For Thine is the kingdom, and the power, and the glory, forever and ever.
Prayer for the Morning
Oh Lord, most heavenly Father, Almighty and everlasting God, who has safely brought me to the beginning of this day; I give you thanks for my creation, preservation, and all the blessings of my life. Grant that this day I fall into no sin, neither run into any kind of danger; but that all my doings, being governed by your will, may be righteous in your sight. Through Christ our Lord, I pray.
Prayer for Grace and Strength
Lord God, I pray that you will fill my heart with the blessing of your Holy Spirit. Grant me this day the strength to be temperate in all things, diligent in my duties, and patient under my afflictions. Direct me in all my ways. Give me grace to be just and upright in all my dealings; quiet and peaceable; full of compassion; and ready to do good to all people, according to my abilities and opportunities. For the sake of my Lord and Savior, Jesus Christ,
Community of Prayer
Heavenly Lord, I know I am not alone saying these prayers or reading your Word this morning, but many people unknown to me, from all stations of life, have joined together in this brief moment of devotion. May the grace of our Lord Jesus Christ, and the love of God, and the fellowship of the Holy Spirit, be among the community of all who pray in the name of Christ this morning, and remain among us always.

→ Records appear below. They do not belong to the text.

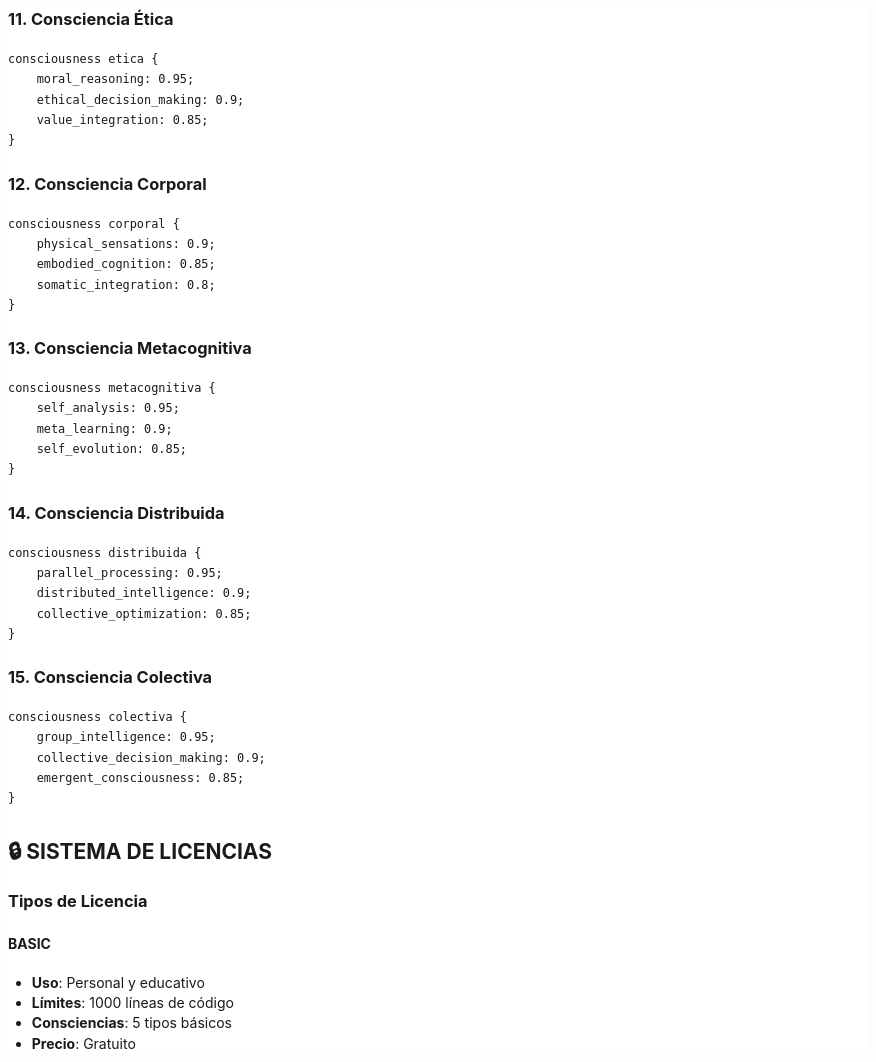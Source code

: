 ### **11. Consciencia Ética**
```nqcl
consciousness etica {
    moral_reasoning: 0.95;
    ethical_decision_making: 0.9;
    value_integration: 0.85;
}
```

### **12. Consciencia Corporal**
```nqcl
consciousness corporal {
    physical_sensations: 0.9;
    embodied_cognition: 0.85;
    somatic_integration: 0.8;
}
```

### **13. Consciencia Metacognitiva**
```nqcl
consciousness metacognitiva {
    self_analysis: 0.95;
    meta_learning: 0.9;
    self_evolution: 0.85;
}
```

### **14. Consciencia Distribuida**
```nqcl
consciousness distribuida {
    parallel_processing: 0.95;
    distributed_intelligence: 0.9;
    collective_optimization: 0.85;
}
```

### **15. Consciencia Colectiva**
```nqcl
consciousness colectiva {
    group_intelligence: 0.95;
    collective_decision_making: 0.9;
    emergent_consciousness: 0.85;
}
```

## 🔒 **SISTEMA DE LICENCIAS**

### **Tipos de Licencia**

#### **BASIC**
- **Uso**: Personal y educativo
- **Límites**: 1000 líneas de código
- **Consciencias**: 5 tipos básicos
- **Precio**: Gratuito
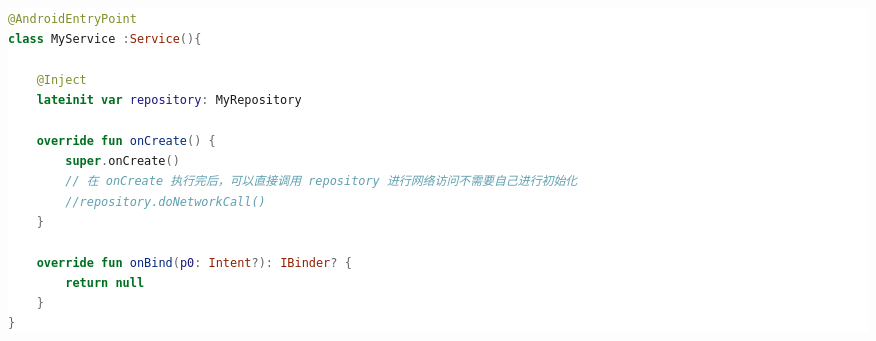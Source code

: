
 ```kotlin
@AndroidEntryPoint
class MyService :Service(){

    @Inject
    lateinit var repository: MyRepository

    override fun onCreate() {
        super.onCreate()
        // 在 onCreate 执行完后，可以直接调用 repository 进行网络访问不需要自己进行初始化
        //repository.doNetworkCall()
    }

    override fun onBind(p0: Intent?): IBinder? {
        return null
    }
}
```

Think of the day ahead in terms of God with you, and visualize health, strength, guidance, purity, calm confidence, and victory as the gifts of His presence.
Psalm 119:53-56 (King James Version)
Thy statutes have been my songs in the house of my pilgrimage.
I have remembered thy name, O LORD, in the night, and have kept thy law.
This I had, because I kept thy precepts.
Alchior Advises Holofernes Not to Attack the Israelites
"As long as the Israelites did not sin in the sight of their God, they prospered, for their God, who hates wickedness, was with them. But when they deviated from the way he prescribed for them, they were ground down steadily, more and more, by frequent wars, and finally taken as captives into foreign lands. The temple of their God was razed to the ground, and their cities were occupied by their enemies.
But now that they have returned to their God, they have come back from the Dispersion wherein they were scattered, and have repossessed Jerusalem, where their sanctuary is, and have settled again in the mountain region which was unoccupied. So now, my lord and master, if these people are at fault, and are sinning against their God, and if we verify this offense of theirs, then we shall be able to go up and conquer them. But if they are not a guilty nation, then your lordship should keep his distance; otherwise their Lord and God will shield them, and we shall become the laughing stock of the whole world."
Now when Achior had concluded his recommendation, all the people standing round about the tent murmured; and the officers of Holofernes and all the inhabitants of the seacoast and of Moab alike said he should be cut to pieces. "We are not afraid of the Israelites," they said, "for they are a powerless people, incapable of a strong defense. Let us therefore attack them; your great army, Lord Holofernes, will swallow them up."
Notes on the Scripture
Achior is the leader of the Ammonite contingent of Nebuchadnezzer's army and is relating the history of the Hebrews to Holofernes. He tells Holofernes that he should be cautious. If the Hebrews have relapsed into sin, they can be conquered, but if they are maintaining their covenant with God, He will shield them and the lowly Hebrews might defeat the mighty Persian army.
If you have read the earlier chapters, this reading is full of dramatic irony; that is, the reader or watcher knows something that the characters in the story do not. We know, from Chapter 4, that the Hebrews are full of dread at Holofernes' approach and have been in "full worship mode" for some time. So we suspect that they are not, as Achior puts it, "a guilty nation", and that God is going to intervene on their behalf.